(Data records)
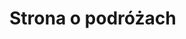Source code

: # Strona o podróżach
<html>
  <head>
    <title>Podróże po USA</title>
      </head>
    <body>

<style>
  h2 {
  color: rgb(428, 211, 96);
  }
  #podróże po USA info-heading {
  background-color: green;
  }
  
  p {
  color: rgb(586, 990, 203);
  }
  .Najpopularniejsze miasta {
  background-color: blue;
  
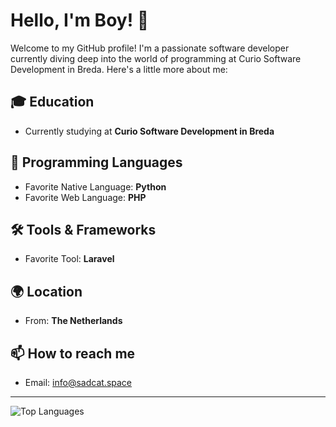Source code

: # Hello, I'm Boy! 👋

Welcome to my GitHub profile! I'm a passionate software developer currently diving deep into the world of programming at Curio Software Development in Breda. Here's a little more about me:

## 🎓 Education
- Currently studying at **Curio Software Development in Breda**

## 💬 Programming Languages
- Favorite Native Language: **Python**
- Favorite Web Language: **PHP**

## 🛠️ Tools & Frameworks
- Favorite Tool: **Laravel**

## 🌍 Location
- From: **The Netherlands**

## 📫 How to reach me
- Email: [info@sadcat.space](mailto:info@sadcat.space)

---

![Top Languages](https://github-readme-stats.vercel.app/api/top-langs/?username=BoyK07&layout=compact&theme=radical)
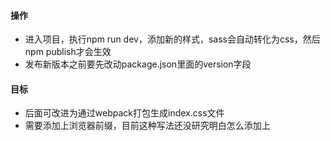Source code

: #### 操作
- 进入项目，执行npm run dev，添加新的样式，sass会自动转化为css，然后npm publish才会生效
- 发布新版本之前要先改动package.json里面的version字段

#### 目标
- 后面可改进为通过webpack打包生成index.css文件
- 需要添加上浏览器前缀，目前这种写法还没研究明白怎么添加上
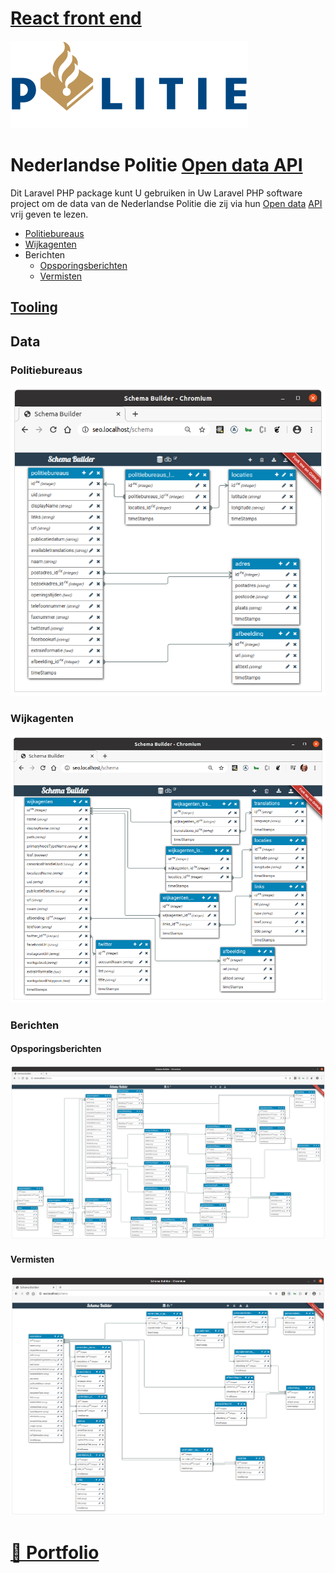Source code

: # [React front end](http://github.com/noud/react-redux-openapi-politie)

![politie_logo](./docs/politie_logo.svg?raw=true "politie_logo")

# Nederlandse Politie [Open data API](http://politie.nl/algemeen/open-data.html)

Dit Laravel PHP package kunt U gebruiken in Uw Laravel PHP software project om de data van de Nederlandse Politie die zij via hun [Open data](http://politie.nl/algemeen/open-data.html) [API](http://nl.wikipedia.org/wiki/Application_programming_interface) vrij geven te lezen.

* [Politiebureaus](http://github.com/noud/politie-open-data-api#politiebureaus)
* [Wijkagenten](http://github.com/noud/politie-open-data-api#wijkagenten)
* Berichten
    * [Opsporingsberichten](http://github.com/noud/politie-open-data-api#opsporingsberichten)
    * [Vermisten](http://github.com/noud/politie-open-data-api#vermisten)

## [Tooling](http://github.com/noud/laravel-api-platform)

## Data

### Politiebureaus

![politiebureaus](./docs/politiebureaus.png?raw=true "politiebureaus")

### Wijkagenten

![wijkagenten](./docs/wijkagenten.png?raw=true "wijkagenten")

### Berichten

#### Opsporingsberichten

![opsporingsberichten](./docs/opsporingsberichten.png?raw=true "opsporingsberichten")

#### Vermisten

![vermisten](./docs/vermisten.png?raw=true "vermisten")

# [📁 Portfolio](http://github.com/noud/portfolio#portfolio-repositories-index)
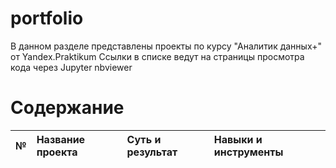 # portfolio

В данном разделе представлены проекты по курсу "Аналитик данных+" от Yandex.Praktikum
Ссылки в списке ведут на страницы просмотра кода через Jupyter nbviewer

# Содержание
| № | Название проекта | Суть и результат | Навыки и инструменты |
| :-------------------- | :--------------------- |:---------------------------| :---------------------------|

**WHAT IS REQUIRED:**
Could all the data above be given again exactly, leaving out its images?

**EXPECTED ANSWER:**
Source code

: # Strona o podróżach
<html>
  <head>
    <title>Podróże po USA</title>
      </head>
    <body>

<style>
  h2 {
  color: rgb(428, 211, 96);
  }
  #podróże po USA info-heading {
  background-color: green;
  }
  
  p {
  color: rgb(586, 990, 203);
  }
  .Najpopularniejsze miasta {
  background-color: blue;
  
Source code

: # Hello, I'm Boy! 👋

Welcome to my GitHub profile! I'm a passionate software developer currently diving deep into the world of programming at Curio Software Development in Breda. Here's a little more about me:

## 🎓 Education
- Currently studying at **Curio Software Development in Breda**

## 💬 Programming Languages
- Favorite Native Language: **Python**
- Favorite Web Language: **PHP**

## 🛠️ Tools & Frameworks
- Favorite Tool: **Laravel**

## 🌍 Location
- From: **The Netherlands**

## 📫 How to reach me
- Email: [info@sadcat.space](mailto:info@sadcat.space)

---

![Top Languages](https://github-readme-stats.vercel.app/api/top-langs/?username=BoyK07&layout=compact&theme=radical)
Source code

: #### 操作
- 进入项目，执行npm run dev，添加新的样式，sass会自动转化为css，然后npm publish才会生效
- 发布新版本之前要先改动package.json里面的version字段

#### 目标
- 后面可改进为通过webpack打包生成index.css文件
- 需要添加上浏览器前缀，目前这种写法还没研究明白怎么添加上
Source code

: # [React front end](http://github.com/noud/react-redux-openapi-politie)

![politie_logo](./docs/politie_logo.svg?raw=true "politie_logo")

# Nederlandse Politie [Open data API](http://politie.nl/algemeen/open-data.html)

Dit Laravel PHP package kunt U gebruiken in Uw Laravel PHP software project om de data van de Nederlandse Politie die zij via hun [Open data](http://politie.nl/algemeen/open-data.html) [API](http://nl.wikipedia.org/wiki/Application_programming_interface) vrij geven te lezen.

* [Politiebureaus](http://github.com/noud/politie-open-data-api#politiebureaus)
* [Wijkagenten](http://github.com/noud/politie-open-data-api#wijkagenten)
* Berichten
    * [Opsporingsberichten](http://github.com/noud/politie-open-data-api#opsporingsberichten)
    * [Vermisten](http://github.com/noud/politie-open-data-api#vermisten)

## [Tooling](http://github.com/noud/laravel-api-platform)

## Data

### Politiebureaus

![politiebureaus](./docs/politiebureaus.png?raw=true "politiebureaus")

### Wijkagenten

![wijkagenten](./docs/wijkagenten.png?raw=true "wijkagenten")

### Berichten

#### Opsporingsberichten

![opsporingsberichten](./docs/opsporingsberichten.png?raw=true "opsporingsberichten")

#### Vermisten

![vermisten](./docs/vermisten.png?raw=true "vermisten")

# [📁 Portfolio](http://github.com/noud/portfolio#portfolio-repositories-index)
 # portfolio

В данном разделе представлены проекты по курсу "Аналитик данных+" от Yandex.Praktikum
Ссылки в списке ведут на страницы просмотра кода через Jupyter nbviewer

# Содержание
| № | Название проекта | Суть и результат | Навыки и инструменты |
| :-------------------- | :--------------------- |:---------------------------| :---------------------------|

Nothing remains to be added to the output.